# Your assignment:
Every entry below must appear again, exactly as written.

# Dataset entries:
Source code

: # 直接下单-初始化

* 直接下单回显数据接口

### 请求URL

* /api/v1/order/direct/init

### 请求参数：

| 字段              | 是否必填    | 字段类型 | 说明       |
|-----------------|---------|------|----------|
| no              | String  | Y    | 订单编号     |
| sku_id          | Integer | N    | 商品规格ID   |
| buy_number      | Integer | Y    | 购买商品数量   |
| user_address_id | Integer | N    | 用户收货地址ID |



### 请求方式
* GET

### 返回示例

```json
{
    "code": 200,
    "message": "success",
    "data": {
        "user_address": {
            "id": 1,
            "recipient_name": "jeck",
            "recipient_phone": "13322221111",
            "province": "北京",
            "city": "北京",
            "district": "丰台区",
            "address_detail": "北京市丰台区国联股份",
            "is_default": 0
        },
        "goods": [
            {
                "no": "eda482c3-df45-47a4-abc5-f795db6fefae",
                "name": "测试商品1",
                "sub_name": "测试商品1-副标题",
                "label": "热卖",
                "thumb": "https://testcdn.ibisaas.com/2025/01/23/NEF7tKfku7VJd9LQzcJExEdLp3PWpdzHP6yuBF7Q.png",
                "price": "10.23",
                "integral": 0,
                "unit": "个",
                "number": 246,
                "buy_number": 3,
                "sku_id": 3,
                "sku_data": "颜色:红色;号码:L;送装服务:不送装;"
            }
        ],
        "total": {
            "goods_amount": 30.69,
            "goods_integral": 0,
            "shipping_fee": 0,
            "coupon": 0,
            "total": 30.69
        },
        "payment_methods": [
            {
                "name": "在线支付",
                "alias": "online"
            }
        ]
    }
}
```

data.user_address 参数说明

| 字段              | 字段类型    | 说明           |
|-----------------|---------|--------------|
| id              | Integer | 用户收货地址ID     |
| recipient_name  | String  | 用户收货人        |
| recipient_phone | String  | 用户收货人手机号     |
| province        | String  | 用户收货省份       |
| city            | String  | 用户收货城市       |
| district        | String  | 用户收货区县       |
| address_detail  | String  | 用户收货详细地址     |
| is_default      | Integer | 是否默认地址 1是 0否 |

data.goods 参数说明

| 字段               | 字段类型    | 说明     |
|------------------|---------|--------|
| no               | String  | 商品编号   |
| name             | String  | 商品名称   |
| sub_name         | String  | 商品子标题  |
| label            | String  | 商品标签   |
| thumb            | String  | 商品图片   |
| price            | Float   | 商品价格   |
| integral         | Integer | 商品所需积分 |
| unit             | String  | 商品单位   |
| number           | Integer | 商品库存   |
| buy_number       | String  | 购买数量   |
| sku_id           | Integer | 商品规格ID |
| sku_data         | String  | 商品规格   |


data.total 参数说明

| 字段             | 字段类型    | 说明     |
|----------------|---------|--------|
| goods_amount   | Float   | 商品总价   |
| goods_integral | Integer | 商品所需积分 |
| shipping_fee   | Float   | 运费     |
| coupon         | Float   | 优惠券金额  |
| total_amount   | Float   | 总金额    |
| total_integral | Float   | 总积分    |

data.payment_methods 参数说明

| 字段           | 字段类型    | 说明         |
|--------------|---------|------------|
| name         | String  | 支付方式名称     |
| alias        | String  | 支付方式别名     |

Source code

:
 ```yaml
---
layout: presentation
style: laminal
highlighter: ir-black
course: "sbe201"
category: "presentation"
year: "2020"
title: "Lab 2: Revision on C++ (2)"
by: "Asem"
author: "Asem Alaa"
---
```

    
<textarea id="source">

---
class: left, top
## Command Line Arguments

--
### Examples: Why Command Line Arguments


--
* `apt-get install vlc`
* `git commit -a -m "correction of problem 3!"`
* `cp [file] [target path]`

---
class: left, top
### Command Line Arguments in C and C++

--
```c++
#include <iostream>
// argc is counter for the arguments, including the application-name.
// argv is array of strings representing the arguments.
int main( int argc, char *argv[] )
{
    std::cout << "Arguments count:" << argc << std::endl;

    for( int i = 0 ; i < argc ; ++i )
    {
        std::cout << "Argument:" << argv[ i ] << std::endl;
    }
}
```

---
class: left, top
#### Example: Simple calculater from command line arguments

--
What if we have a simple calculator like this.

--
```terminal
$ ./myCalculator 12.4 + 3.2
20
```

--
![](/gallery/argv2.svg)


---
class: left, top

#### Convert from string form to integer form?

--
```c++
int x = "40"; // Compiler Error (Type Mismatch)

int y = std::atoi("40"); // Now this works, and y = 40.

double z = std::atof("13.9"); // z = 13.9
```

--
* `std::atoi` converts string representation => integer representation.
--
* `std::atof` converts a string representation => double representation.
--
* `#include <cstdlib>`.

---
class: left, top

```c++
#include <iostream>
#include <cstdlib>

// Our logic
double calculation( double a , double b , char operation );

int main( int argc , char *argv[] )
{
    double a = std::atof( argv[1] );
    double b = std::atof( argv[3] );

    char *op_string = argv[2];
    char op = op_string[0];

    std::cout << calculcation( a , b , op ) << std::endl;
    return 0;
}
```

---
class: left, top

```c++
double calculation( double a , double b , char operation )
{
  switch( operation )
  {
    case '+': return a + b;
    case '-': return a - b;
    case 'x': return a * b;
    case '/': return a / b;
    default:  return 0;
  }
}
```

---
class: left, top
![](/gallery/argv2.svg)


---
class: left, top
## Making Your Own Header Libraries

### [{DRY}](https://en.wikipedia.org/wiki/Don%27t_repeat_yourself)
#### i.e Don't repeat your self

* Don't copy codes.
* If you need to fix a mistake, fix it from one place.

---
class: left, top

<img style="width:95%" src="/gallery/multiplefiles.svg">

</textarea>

# Answer to this problem:
Source code

: # 直接下单-初始化

* 直接下单回显数据接口

### 请求URL

* /api/v1/order/direct/init

### 请求参数：

| 字段              | 是否必填    | 字段类型 | 说明       |
|-----------------|---------|------|----------|
| no              | String  | Y    | 订单编号     |
| sku_id          | Integer | N    | 商品规格ID   |
| buy_number      | Integer | Y    | 购买商品数量   |
| user_address_id | Integer | N    | 用户收货地址ID |



### 请求方式
* GET

### 返回示例

```json
{
    "code": 200,
    "message": "success",
    "data": {
        "user_address": {
            "id": 1,
            "recipient_name": "jeck",
            "recipient_phone": "13322221111",
            "province": "北京",
            "city": "北京",
            "district": "丰台区",
            "address_detail": "北京市丰台区国联股份",
            "is_default": 0
        },
        "goods": [
            {
                "no": "eda482c3-df45-47a4-abc5-f795db6fefae",
                "name": "测试商品1",
                "sub_name": "测试商品1-副标题",
                "label": "热卖",
                "thumb": "https://testcdn.ibisaas.com/2025/01/23/NEF7tKfku7VJd9LQzcJExEdLp3PWpdzHP6yuBF7Q.png",
                "price": "10.23",
                "integral": 0,
                "unit": "个",
                "number": 246,
                "buy_number": 3,
                "sku_id": 3,
                "sku_data": "颜色:红色;号码:L;送装服务:不送装;"
            }
        ],
        "total": {
            "goods_amount": 30.69,
            "goods_integral": 0,
            "shipping_fee": 0,
            "coupon": 0,
            "total": 30.69
        },
        "payment_methods": [
            {
                "name": "在线支付",
                "alias": "online"
            }
        ]
    }
}
```

data.user_address 参数说明

| 字段              | 字段类型    | 说明           |
|-----------------|---------|--------------|
| id              | Integer | 用户收货地址ID     |
| recipient_name  | String  | 用户收货人        |
| recipient_phone | String  | 用户收货人手机号     |
| province        | String  | 用户收货省份       |
| city            | String  | 用户收货城市       |
| district        | String  | 用户收货区县       |
| address_detail  | String  | 用户收货详细地址     |
| is_default      | Integer | 是否默认地址 1是 0否 |

data.goods 参数说明

| 字段               | 字段类型    | 说明     |
|------------------|---------|--------|
| no               | String  | 商品编号   |
| name             | String  | 商品名称   |
| sub_name         | String  | 商品子标题  |
| label            | String  | 商品标签   |
| thumb            | String  | 商品图片   |
| price            | Float   | 商品价格   |
| integral         | Integer | 商品所需积分 |
| unit             | String  | 商品单位   |
| number           | Integer | 商品库存   |
| buy_number       | String  | 购买数量   |
| sku_id           | Integer | 商品规格ID |
| sku_data         | String  | 商品规格   |


data.total 参数说明

| 字段             | 字段类型    | 说明     |
|----------------|---------|--------|
| goods_amount   | Float   | 商品总价   |
| goods_integral | Integer | 商品所需积分 |
| shipping_fee   | Float   | 运费     |
| coupon         | Float   | 优惠券金额  |
| total_amount   | Float   | 总金额    |
| total_integral | Float   | 总积分    |

data.payment_methods 参数说明

| 字段           | 字段类型    | 说明         |
|--------------|---------|------------|
| name         | String  | 支付方式名称     |
| alias        | String  | 支付方式别名     |

Source code

:
 ```yaml
---
layout: presentation
style: laminal
highlighter: ir-black
course: "sbe201"
category: "presentation"
year: "2020"
title: "Lab 2: Revision on C++ (2)"
by: "Asem"
author: "Asem Alaa"
---
```

    
<textarea id="source">

---
class: left, top
## Command Line Arguments

--
### Examples: Why Command Line Arguments


--
* `apt-get install vlc`
* `git commit -a -m "correction of problem 3!"`
* `cp [file] [target path]`

---
class: left, top
### Command Line Arguments in C and C++

--
```c++
#include <iostream>
// argc is counter for the arguments, including the application-name.
// argv is array of strings representing the arguments.
int main( int argc, char *argv[] )
{
    std::cout << "Arguments count:" << argc << std::endl;

    for( int i = 0 ; i < argc ; ++i )
    {
        std::cout << "Argument:" << argv[ i ] << std::endl;
    }
}
```

---
class: left, top
#### Example: Simple calculater from command line arguments

--
What if we have a simple calculator like this.

--
```terminal
$ ./myCalculator 12.4 + 3.2
20
```

--
![](/gallery/argv2.svg)


---
class: left, top

#### Convert from string form to integer form?

--
```c++
int x = "40"; // Compiler Error (Type Mismatch)

int y = std::atoi("40"); // Now this works, and y = 40.

double z = std::atof("13.9"); // z = 13.9
```

--
* `std::atoi` converts string representation => integer representation.
--
* `std::atof` converts a string representation => double representation.
--
* `#include <cstdlib>`.

---
class: left, top

```c++
#include <iostream>
#include <cstdlib>

// Our logic
double calculation( double a , double b , char operation );

int main( int argc , char *argv[] )
{
    double a = std::atof( argv[1] );
    double b = std::atof( argv[3] );

    char *op_string = argv[2];
    char op = op_string[0];

    std::cout << calculcation( a , b , op ) << std::endl;
    return 0;
}
```

---
class: left, top

```c++
double calculation( double a , double b , char operation )
{
  switch( operation )
  {
    case '+': return a + b;
    case '-': return a - b;
    case 'x': return a * b;
    case '/': return a / b;
    default:  return 0;
  }
}
```

---
class: left, top
![](/gallery/argv2.svg)


---
class: left, top
## Making Your Own Header Libraries

### [{DRY}](https://en.wikipedia.org/wiki/Don%27t_repeat_yourself)
#### i.e Don't repeat your self

* Don't copy codes.
* If you need to fix a mistake, fix it from one place.

---
class: left, top

<img style="width:95%" src="/gallery/multiplefiles.svg">

</textarea>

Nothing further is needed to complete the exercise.